So you don’t need weights, when you start with bodyweight exercises. However, if you want to be able to push things a lot further, and you’re considering going to the gym in the future as well, then the investment on buying some weights to use at home is well worth it, even if it’s just some adjustable weight dumbbells.
How To Construct A Good Beginners At Home Gym Routine
I’m going to suggest here that you pick 8-10 from the list of exercise I’m going to give you.
Do three sets of eight reps, so a total of 24 for each exercise. If you can’t manage that, try three sets of six instead. Then, when you get stronger, increase it to 8, and then 10 or 12.
So even with bodyweight exercises you can incrementally build up the reps, and if that becomes less of a challenge, build up the number of sets as well.
10 different exercises, doing three sets of eights for each, with a one minute rest will take you about one hour. That’s a perfect length of time, and is even longer than the recommended 30 minutes minimum of activity people should take each day.
Don’t get bored though. After a couple of weeks, swap out a couple of exercises. That way you’ll always have something new to master, and you won’t just get into a routine where you whizz through the same set of exercises three times per week, reaching a plateau after about a month.
By challenging your body you will build your muscles in different ways, and you’ll be able to notice when you are plateauing in terms of performance, and then you can build in different exercises, increase the reps, or increase the weights you are using slightly.
Select 10 From The Following List To Build A 60 Minute Routine
So here is the list of exercises I want you to pick up to 10 exercises from.

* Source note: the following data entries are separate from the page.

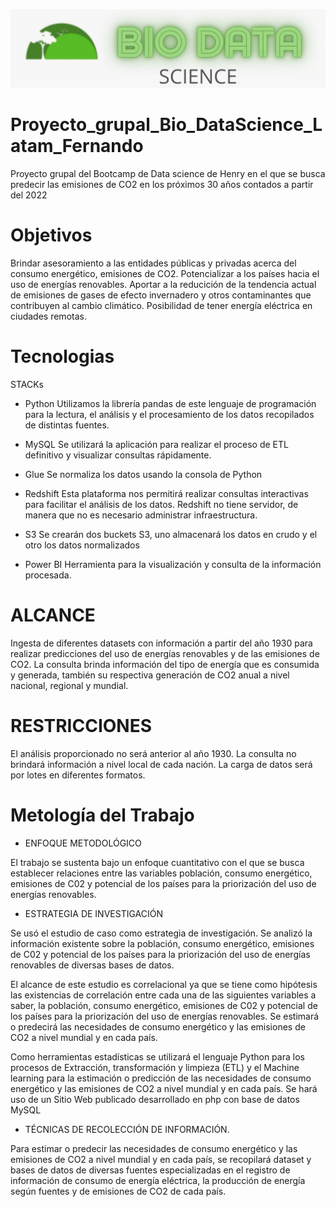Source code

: ![image](Logo.jpeg)
# Proyecto_grupal_Bio_DataScience_Latam_Fernando
Proyecto grupal del Bootcamp de Data science de Henry en el que se busca predecir las emisiones de CO2 en los próximos 30 años contados a partir del 2022

# Objetivos

Brindar asesoramiento a las entidades públicas y privadas acerca del consumo energético, emisiones de CO2.
Potencializar a los países hacia el uso de energías renovables.
Aportar a la reducición de la tendencia actual de emisiones de gases de efecto invernadero y otros contaminantes que contribuyen al cambio climático.
Posibilidad de tener energía eléctrica en ciudades remotas.

# Tecnologias

STACKs

- Python
Utilizamos la librería pandas de este lenguaje de programación para la lectura, el análisis y el procesamiento de los datos recopilados de distintas fuentes.

- MySQL
Se utilizará la aplicación para realizar el proceso de ETL definitivo y visualizar consultas rápidamente.

- Glue
Se normaliza los datos usando la consola de Python

- Redshift
Esta plataforma nos permitirá realizar consultas interactivas para facilitar el análisis de los datos. Redshift no tiene servidor, de manera que no es  necesario administrar infraestructura.

- S3
Se crearán dos buckets S3, uno almacenará los datos en crudo y el otro los datos normalizados

- Power BI
Herramienta para la visualización y consulta de la información procesada.

# ALCANCE

Ingesta de diferentes datasets con información a partir del año 1930 para realizar predicciones del uso de energías renovables y de las emisiones de CO2.
La consulta brinda información del tipo de energía que es consumida y generada, también su respectiva generación de CO2 anual a nivel nacional, regional y mundial.

# RESTRICCIONES

El análisis proporcionado no será anterior al año 1930.
La consulta no brindará información a nivel local de cada nación.
La carga de datos será por lotes en diferentes formatos.

# Metología del Trabajo

- ENFOQUE METODOLÓGICO

El trabajo se sustenta bajo un enfoque cuantitativo con el que se busca establecer relaciones entre las variables población, consumo energético, emisiones de C02 y potencial de los países para la priorización del uso de energías renovables.

- ESTRATEGIA DE INVESTIGACIÓN

Se usó el estudio de caso como estrategia de investigación. Se analizó la información existente sobre la población, consumo energético, emisiones de C02 y potencial de los países para la priorización del uso de energías renovables de diversas bases de datos.

El alcance de este estudio es correlacional ya que se tiene como hipótesis las existencias de correlación entre cada una de las siguientes variables a saber, la población, consumo energético, emisiones de C02 y potencial de los países para la priorización del uso de energías renovables. Se estimará o predecirá las necesidades de consumo energético y las emisiones de CO2 a nivel mundial y en cada país.

Como herramientas estadísticas se utilizará el lenguaje Python para los procesos de Extracción, transformación y limpieza (ETL) y el Machine learning para la estimación o predicción de las necesidades de consumo energético y las emisiones de CO2 a nivel mundial y en cada país. Se hará uso de un Sitio Web publicado desarrollado en php con base de datos MySQL

- TÉCNICAS DE RECOLECCIÓN DE INFORMACIÓN.

Para estimar o predecir las necesidades de consumo energético y las emisiones de CO2 a nivel mundial y en cada país, se recopilará dataset y bases de datos de diversas fuentes especializadas en el registro de información de consumo de energía eléctrica, la producción de energía según fuentes y de emisiones de CO2 de cada país.
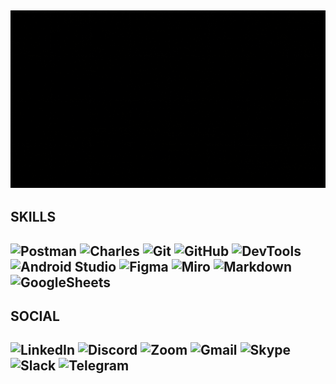 ![welcome](https://github.com/VictoriaK-QA/VictoriaK-QA/blob/main/1.3.gif)
---
SKILLS
---
![Postman](https://img.shields.io/badge/Postman-FF6C37?style=for-the-badge&logo=postman&logoColor=white)
![Charles](https://img.shields.io/badge/CHARLES-d3dade?style=for-the-badge&logo=CHARLES&logoColor=white)
![Git](https://img.shields.io/badge/git-%23F05033.svg?style=for-the-badge&logo=git&logoColor=white)
![GitHub](https://img.shields.io/badge/github-%23121011.svg?style=for-the-badge&logo=github&logoColor=white)
![DevTools](https://img.shields.io/badge/DEVTOOLS-4285F4?style=for-the-badge&logo=DEVTOOLS&logoColor=white)
![Android Studio](https://img.shields.io/badge/Android%20Studio-3DDC84.svg?style=for-the-badge&logo=android-studio&logoColor=white)
![Figma](https://img.shields.io/badge/figma-%23F24E1E.svg?style=for-the-badge&logo=figma&logoColor=white)
![Miro](https://img.shields.io/badge/MIRO-ffba00?style=for-the-badge&logo=MIRO&logoColor=white)
![Markdown](https://img.shields.io/badge/markdown-%23000000.svg?style=for-the-badge&logo=markdown&logoColor=white)
![GoogleSheets](https://img.shields.io/badge/GoogleSheets-188038?style=for-the-badge&logo=GoogleSheets&logoColor=white)
---
SOCIAL
---
![LinkedIn](https://img.shields.io/badge/linkedin-%230077B5.svg?style=for-the-badge&logo=linkedin&logoColor=white)
![Discord](https://img.shields.io/badge/Discord-%235865F2.svg?style=for-the-badge&logo=discord&logoColor=white)
![Zoom](https://img.shields.io/badge/Zoom-2D8CFF?style=for-the-badge&logo=zoom&logoColor=white)
![Gmail](https://img.shields.io/badge/Gmail-D14836?style=for-the-badge&logo=gmail&logoColor=white)
![Skype](https://img.shields.io/badge/Skype-%2300AFF0.svg?style=for-the-badge&logo=Skype&logoColor=white)
![Slack](https://img.shields.io/badge/Slack-4A154B?style=for-the-badge&logo=slack&logoColor=white)
![Telegram](https://img.shields.io/badge/Telegram-2CA5E0?style=for-the-badge&logo=telegram&logoColor=white)
---
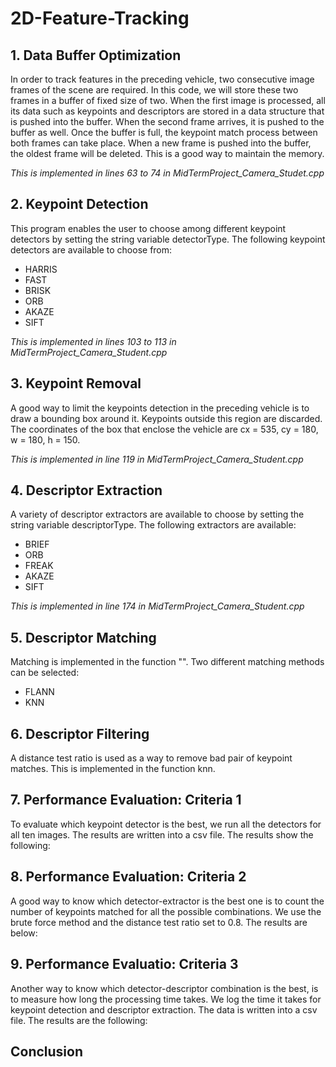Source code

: # 2D-Feature-Tracking

## 1. Data Buffer Optimization
In order to track features in the preceding vehicle, two consecutive image frames of the scene are required. In this code, we will store these two frames in a buffer of fixed size of two. When the first image is processed, all its data such as keypoints and descriptors are stored in a data structure that is pushed into the buffer. When the second frame arrives, it is pushed to the buffer as well. Once the buffer is full, the keypoint match process between both frames can take place. When a new frame is pushed into the buffer, the oldest frame will be deleted. This is a good way to maintain the memory. 

*This is implemented in lines 63 to 74 in MidTermProject_Camera_Studet.cpp* 

## 2. Keypoint Detection

This program enables the user to choose among different keypoint detectors by setting the string variable detectorType. The following keypoint detectors are available to choose from:
- HARRIS
- FAST
- BRISK 
- ORB
- AKAZE
- SIFT
 
 *This is implemented in lines 103 to 113 in MidTermProject_Camera_Student.cpp*

## 3. Keypoint Removal

A good way to limit the keypoints detection in the preceding vehicle is to draw a bounding box around it. Keypoints outside this region are discarded. The coordinates of the box that enclose the vehicle are cx = 535, cy = 180, w = 180, h = 150. 

*This is implemented in line 119 in MidTermProject_Camera_Student.cpp*

## 4. Descriptor Extraction

A variety of descriptor extractors are available to choose by setting the string variable descriptorType. The following extractors are available:

- BRIEF
- ORB
- FREAK
- AKAZE
- SIFT

*This is implemented in line 174 in MidTermProject_Camera_Student.cpp*
## 5. Descriptor Matching

Matching is implemented in the function "". Two different matching methods can be selected:

- FLANN
- KNN

## 6. Descriptor Filtering
A distance test ratio is used as a way to remove bad pair of keypoint matches. This is implemented in the function knn.

## 7. Performance Evaluation: Criteria 1
To evaluate which keypoint detector is the best, we run all the detectors for all ten images. The results are written into a csv file. The results show the following:

## 8. Performance Evaluation: Criteria 2
A good way to know which detector-extractor is the best one is to count the number of keypoints matched for all the possible combinations. We use the brute force method and the distance test ratio set to 0.8. The results are below:

## 9. Performance Evaluatio: Criteria 3
Another way to know which detector-descriptor combination is the best, is to measure how long the processing time takes. We log the time it takes for keypoint detection and descriptor extraction. The data is written into a csv file. The results are the following:

## Conclusion



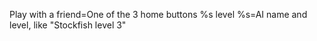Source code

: Play with a friend=One of the 3 home buttons
%s level %s=AI name and level, like "Stockfish level 3"
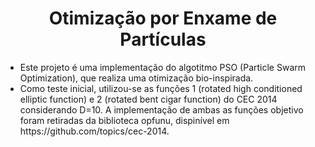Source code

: <h1 align="center">Otimização por Enxame de Partículas</h1>
<p>
  <ul>
  <li>Este projeto é uma implementação do algotitmo PSO (Particle Swarm Optimization), que realiza uma otimização bio-inspirada.</li>
  <li>Como teste inicial, utilizou-se as funções 1 (rotated high conditioned elliptic function) e 2 (rotated bent cigar function) do CEC 2014 considerando D=10. A implementação de ambas as funções objetivo foram retiradas da biblioteca opfunu, dispinível em https://github.com/topics/cec-2014.</li>
  </ul>
</p>
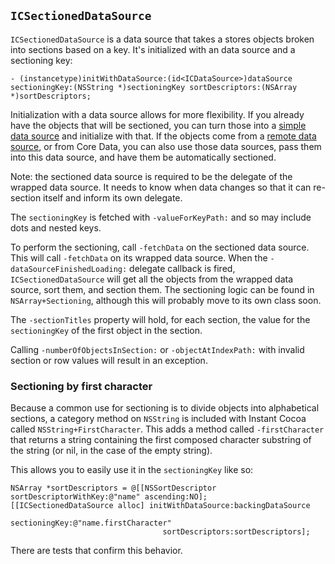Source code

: ## `ICSectionedDataSource`

`ICSectionedDataSource` is a data source that takes a stores objects broken into sections based on a key. It's initialized with an data source and a sectioning key:

	- (instancetype)initWithDataSource:(id<ICDataSource>)dataSource sectioningKey:(NSString *)sectioningKey sortDescriptors:(NSArray *)sortDescriptors;

Initialization with a data source allows for more flexibility. If you already have the objects that will be sectioned, you can turn those into a [simple data source]() and initialize with that. If the objects come from a [remote data source](), or from Core Data, you can also use those data sources, pass them into this data source, and have them be automatically sectioned.

Note: the sectioned data source is required to be the delegate of the wrapped data source. It needs to know when data changes so that it can re-section itself and inform its own delegate.

The `sectioningKey` is fetched with `-valueForKeyPath:` and so may include dots and nested keys.

To perform the sectioning, call `-fetchData` on the sectioned data source. This will call `-fetchData` on its wrapped data source. When the `-dataSourceFinishedLoading:` delegate callback is fired, `ICSectionedDataSource` will get all the objects from the wrapped data source, sort them, and section them. The sectioning logic can be found in `NSArray+Sectioning`, although this will probably move to its own class soon.

The `-sectionTitles` property will hold, for each section, the value for the `sectioningKey` of the first object in the section.

Calling `-numberOfObjectsInSection:` or `-objectAtIndexPath:` with invalid section or row values will result in an exception.

### Sectioning by first character

Because a common use for sectioning is to divide objects into alphabetical sections, a category method on `NSString` is included with Instant Cocoa called `NSString+FirstCharacter`. This adds a method called `-firstCharacter` that returns a string containing the first composed character substring of the string (or nil, in the case of the empty string).

This allows you to easily use it in the `sectioningKey` like so:


	NSArray *sortDescriptors = @[[NSSortDescriptor sortDescriptorWithKey:@"name" ascending:NO];
    [[ICSectionedDataSource alloc] initWithDataSource:backingDataSource
                                        sectioningKey:@"name.firstCharacter"
                                      sortDescriptors:sortDescriptors];

There are tests that confirm this behavior.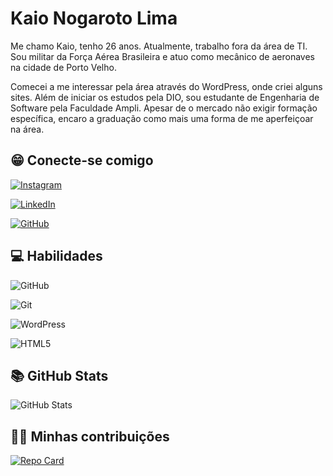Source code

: # Kaio Nogaroto Lima

Me chamo Kaio, tenho 26 anos. Atualmente, trabalho fora da área de TI. Sou militar da Força Aérea Brasileira e atuo como mecânico de aeronaves na cidade de Porto Velho.

Comecei a me interessar pela área através do WordPress, onde criei alguns sites. Além de iniciar os estudos pela DIO, sou estudante de Engenharia de Software pela Faculdade Ampli. Apesar de o mercado não exigir formação específica, encaro a graduação como mais uma forma de me aperfeiçoar na área.

## 😁 Conecte-se comigo

[![Instagram](https://img.shields.io/badge/-Instagram-000?style=for-the-badge&logo=instagram&logoColor=39ff14)](https://www.instagram.com/kaionlima/)

 [![LinkedIn](https://img.shields.io/badge/LinkedIn-000?style=for-the-badge&logo=linkedin&logoColor=39ff14)](https://www.linkedin.com/in/kaio-lima-504286293/)

[![GitHub](https://img.shields.io/badge/GitHub-000?style=for-the-badge&logo=github&logoColor=39ff14)](https://github.com/kaionlima)

## 💻 Habilidades

![GitHub](https://img.shields.io/badge/GitHub-000?style=for-the-badge&logo=github&logoColor=39ff14)

![Git](https://img.shields.io/badge/GIT-000?style=for-the-badge&logo=git&logoColor=39ff14)

![WordPress](https://img.shields.io/badge/WordPress-000?style=for-the-badge&logo=wordpress&logoColor=39ff14)

![HTML5](https://img.shields.io/badge/HTML5-000?style=for-the-badge&logo=html5&logoColor=39ff14)

## 📚 GitHub Stats

![GitHub Stats](https://github-readme-stats.vercel.app/api?username=kaionlima&theme=transparent&bg_color=000&border_color=000&show_icons=true&icon_color=39ff14&title_color=39ff14&text_color=FFF&hide_title=true&hide=stars)

## 🤝🏻 Minhas contribuições

[![Repo Card](https://github-readme-stats.vercel.app/api/pin/?username=kaionlima&repo=dio-lab-open-source&bg_color=000&border_color=000&show_icons=true&icon_color=39ff14&title_color=39ff14&text_color=FFF)](https://github.com/kaionlima/dio-lab-open-source)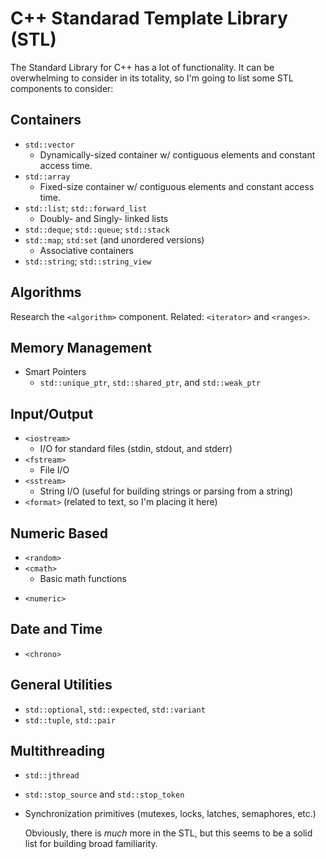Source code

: # C++ Standarad Template Library (STL)

The Standard Library for C++ has a lot of functionality. It can be overwhelming to consider in its totality,
so I'm going to list some STL components to consider:


## Containers

- `std::vector`
  - Dynamically-sized container w/ contiguous elements and constant access time.   
- `std::array`
  - Fixed-size container w/ contiguous elements and constant access time. 
- `std::list`; `std::forward_list`
  - Doubly- and Singly- linked lists 
- `std::deque`; `std::queue`; `std::stack`
- `std::map`; `std:set` (and unordered versions)
  - Associative containers 
- `std::string`; `std::string_view`

## Algorithms

Research the `<algorithm>` component. 
Related: `<iterator>` and `<ranges>`. 

## Memory Management

- Smart Pointers
  - `std::unique_ptr`, `std::shared_ptr`, and `std::weak_ptr`

## Input/Output

- `<iostream>`
  - I/O for standard files (stdin, stdout, and stderr)
- `<fstream>`
  - File I/O
- `<sstream>`
  - String I/O (useful for building strings or parsing from a string)
- `<format>` (related to text, so I'm placing it here)

 ## Numeric Based

 - `<random>`
 - `<cmath>`
   - Basic math functions
* `<numeric>`
  
## Date and Time

 - `<chrono>`

## General Utilities
 
 - `std::optional`, `std::expected`, `std::variant`
 - `std::tuple`, `std::pair`

## Multithreading 

- `std::jthread`
- `std::stop_source` and `std::stop_token`
- Synchronization primitives (mutexes, locks, latches, semaphores, etc.)

  Obviously, there is *much* more in the STL, but this seems to be a solid list for building broad familiarity.
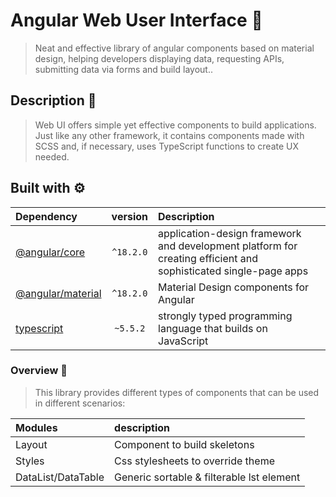 # Angular Web User Interface 🎨

> Neat and effective library of angular components based on material design, helping
> developers displaying data, requesting APIs, submitting data via forms and build layout..

## Description 📜

> Web UI offers simple yet effective components to build applications. Just like any other framework, it contains
> components made with SCSS and, if necessary, uses TypeScript functions to create UX needed.

## Built with ⚙️

| Dependency | version | Description |
|:-----------|:----------:|:-----------|
| [@angular/core](https://angular.io/guide/what-is-angular) | `^18.2.0` | application-design framework and development platform for creating efficient and sophisticated single-page apps |
| [@angular/material](https://material.angular.io/) | `^18.2.0` | Material Design components for Angular |
| [typescript](https://www.typescriptlang.org/) | `~5.5.2` | strongly typed programming language that builds on JavaScript |

### Overview 👀

> This library provides different types of components that can be used in different scenarios:

| Modules             | description             |
|:--------------------|:------------------------|
| Layout              | Component to build skeletons |
| Styles              | Css stylesheets to override theme |
| DataList/DataTable  | Generic sortable & filterable lst element |

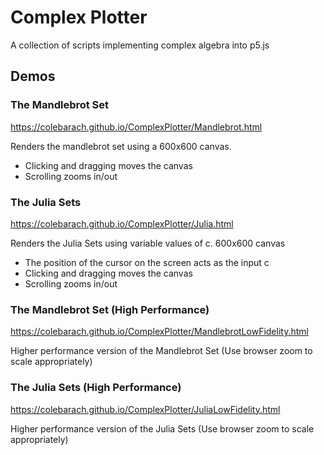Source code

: # Complex Plotter
A collection of scripts implementing complex algebra into p5.js
## Demos
### The Mandlebrot Set
https://colebarach.github.io/ComplexPlotter/Mandlebrot.html

Renders the mandlebrot set using a 600x600 canvas.
- Clicking and dragging moves the canvas
- Scrolling zooms in/out
### The Julia Sets
https://colebarach.github.io/ComplexPlotter/Julia.html

Renders the Julia Sets using variable values of c. 600x600 canvas
- The position of the cursor on the screen acts as the input c
- Clicking and dragging moves the canvas
- Scrolling zooms in/out
### The Mandlebrot Set (High Performance)
https://colebarach.github.io/ComplexPlotter/MandlebrotLowFidelity.html

Higher performance version of the Mandlebrot Set (Use browser zoom to scale appropriately)

### The Julia Sets (High Performance)
https://colebarach.github.io/ComplexPlotter/JuliaLowFidelity.html

Higher performance version of the Julia Sets (Use browser zoom to scale appropriately)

It really doesn’t matter which 10 you pick, because a lot of these will work different muscle groups.
Just be careful not to pick too many that work on a specific area of the body. So don’t pick 5/10 that focus on your arms for example.
For each exercise you choose, first check out YouTube videos for each one so that you can understand how to do it. Work through the routine the first couple of times slowly, using YouTube videos, until you’re confident you can remember the proper form for each exercise you choose.
1. Press up
This is the classic press up that works the arms, shoulders, and if you do it right, the chest as well.
Make sure your hands are flat on the floor and shoulder width apart. Make sure they are in line with your chest, so not too wide, not too narrow, not too high, not too low, straight down from the chest to the floor.
Also ensure a straight line forms along your body with a flat back, from your head all way down to your heels.
Lower your body all the way down until your chest is only an inch from the ground, and then drive up fully extending the arms.
2. Dumbbell shoulder press
This is the standing version of the dumbbell shoulder press. As a beginner this is safer because it stops strain on your joints.
Stand straight with your back firmly arched and your shoulders thrust backwards for good form. Hold the dumbbells at shoulder height with an overhand grip, with your upper arms forming a straight line over your shoulders.
Make sure your elbows are tight and don’t flare out at the sides. Press the dumbbells above your head until they are fully extended, then return slowly with resistance to the starting position.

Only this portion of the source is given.